Let's look at an ideal stable ecosystem and an ideal ecosystem moving towards stability.
In an ideal stable ecosystem, all, or nearly all, of the available niches are filled by one species. Each species specializes in that niche and is so specialized that it can not survive outside of that niche. In this situation there will be no speciation (since we are dealing with an ideal situation). Natural selection will be pushing each species towards stability and away from change because every other possible "job" is already being done by another species and they are doing it better than your species could with just one generation of mutation. There are no ideal stable ecosystems, so this is a hypothetical situation. However, there are ecosystems that have been closestable for quite a long time and this is what we see.
In an ideal developing ecosystem, you start with two species. One is a prey species and the other is a predator species. This could be an herbivore/plant relationship or a carnivore/prey relationship. In this situation there are a lot of possibilities for change. There are empty niches all over the place. Plants will grow larger to prevent over grazing while other plants will grow smaller so that the fit into little cracks to avoid grazing. Prey species will either grow larger or get faster. I think you get the idea.
So in your model you also have to calculate the relative stability of the ecosystem. You could hypothetically calculate the maximum rate of speciation which would be tied in with the mutation rate and using the model of an initial two species ecosystem.

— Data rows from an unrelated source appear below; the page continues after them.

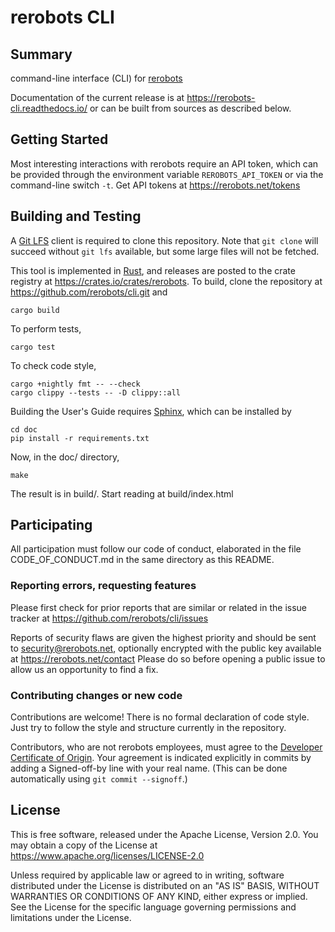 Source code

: rerobots CLI
============

Summary
-------

command-line interface (CLI) for [rerobots](https://rerobots.net/)

Documentation of the current release is at https://rerobots-cli.readthedocs.io/
or can be built from sources as described below.


Getting Started
---------------

Most interesting interactions with rerobots require an API token, which can be
provided through the environment variable ``REROBOTS_API_TOKEN`` or via the
command-line switch ``-t``. Get API tokens at https://rerobots.net/tokens


Building and Testing
--------------------

A [Git LFS](https://git-lfs.github.com/) client is required to clone this
repository. Note that `git clone` will succeed without `git lfs` available, but
some large files will not be fetched.

This tool is implemented in [Rust](https://www.rust-lang.org/), and releases are
posted to the crate registry at <https://crates.io/crates/rerobots>. To build,
clone the repository at https://github.com/rerobots/cli.git and

    cargo build

To perform tests,

    cargo test

To check code style,

    cargo +nightly fmt -- --check
    cargo clippy --tests -- -D clippy::all

Building the User's Guide requires [Sphinx](https://www.sphinx-doc.org/),
which can be installed by

    cd doc
    pip install -r requirements.txt

Now, in the doc/ directory,

    make

The result is in build/. Start reading at build/index.html


Participating
-------------

All participation must follow our code of conduct, elaborated in the file
CODE_OF_CONDUCT.md in the same directory as this README.

### Reporting errors, requesting features

Please first check for prior reports that are similar or related in the issue
tracker at https://github.com/rerobots/cli/issues

Reports of security flaws are given the highest priority and should be sent to
<security@rerobots.net>, optionally encrypted with the public key available at
https://rerobots.net/contact Please do so before opening a public issue to allow
us an opportunity to find a fix.

### Contributing changes or new code

Contributions are welcome! There is no formal declaration of code style. Just
try to follow the style and structure currently in the repository.

Contributors, who are not rerobots employees, must agree to the [Developer
Certificate of Origin](https://developercertificate.org/). Your agreement is
indicated explicitly in commits by adding a Signed-off-by line with your real
name. (This can be done automatically using `git commit --signoff`.)


License
-------

This is free software, released under the Apache License, Version 2.0.
You may obtain a copy of the License at https://www.apache.org/licenses/LICENSE-2.0

Unless required by applicable law or agreed to in writing, software
distributed under the License is distributed on an "AS IS" BASIS,
WITHOUT WARRANTIES OR CONDITIONS OF ANY KIND, either express or implied.
See the License for the specific language governing permissions and
limitations under the License.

quote:Once the species reaches a certain level, it would become extremely resistant to additional speciation because the baseline genes (for lack of a better phrase) would keep the overall species characteristics near the mean.
The phrase that is often used is "fitness peak". This is an analogy that works quite well for this discussion.

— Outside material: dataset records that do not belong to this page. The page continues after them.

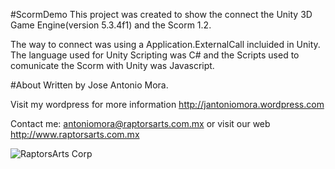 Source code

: #ScormDemo
This project was created to show the connect the Unity 3D Game Engine(version 5.3.4f1) and the Scorm 1.2.

The way to connect was using a Application.ExternalCall incluided in Unity. The language used for Unity Scripting was C# and the Scripts used to comunicate the Scorm with Unity was Javascript. 

#About
Written by Jose Antonio Mora.

Visit my wordpress for more information http://jantoniomora.wordpress.com

Contact me: antoniomora@raptorsarts.com.mx or visit our web http://www.raptorsarts.com.mx

![RaptorsArts Corp](http://www.raptorsarts.com.mx/06.jpg)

Think of adaption as an uphill walk towards a peak which represents specialization. Each niche is then a peak with valleys between each of the niches. For a species to move into another niche it must go "downhill" (become less specialized), cross the valley, and then climb the next fitness peak. What happens in stable ecosystems is that the valleys become extremely deep. So deep that species are not able to make the traverse to the next peak. In a developing ecosystem the species are not very far up their fitness peaks. They are in the valleys and each path up each peak is a path of speciation.
You must also remember that the mutation rate is the same for every species regardless of the stability of the ecosystem. In a stable ecosystem, beneficial mutations are rare because the species are all well adapted. Therefore, neutral mutations will be selected for in a stable ecosystem. In a developing ecosystem there are many possible beneficial mutations most of which will be selected for.
quote: think this would be a sort of punctuated equilibrium argument, no?
Yeah, in a general sense. You will observe stasis in a stable ecosystem and punctuated evolution in developing ecosystems.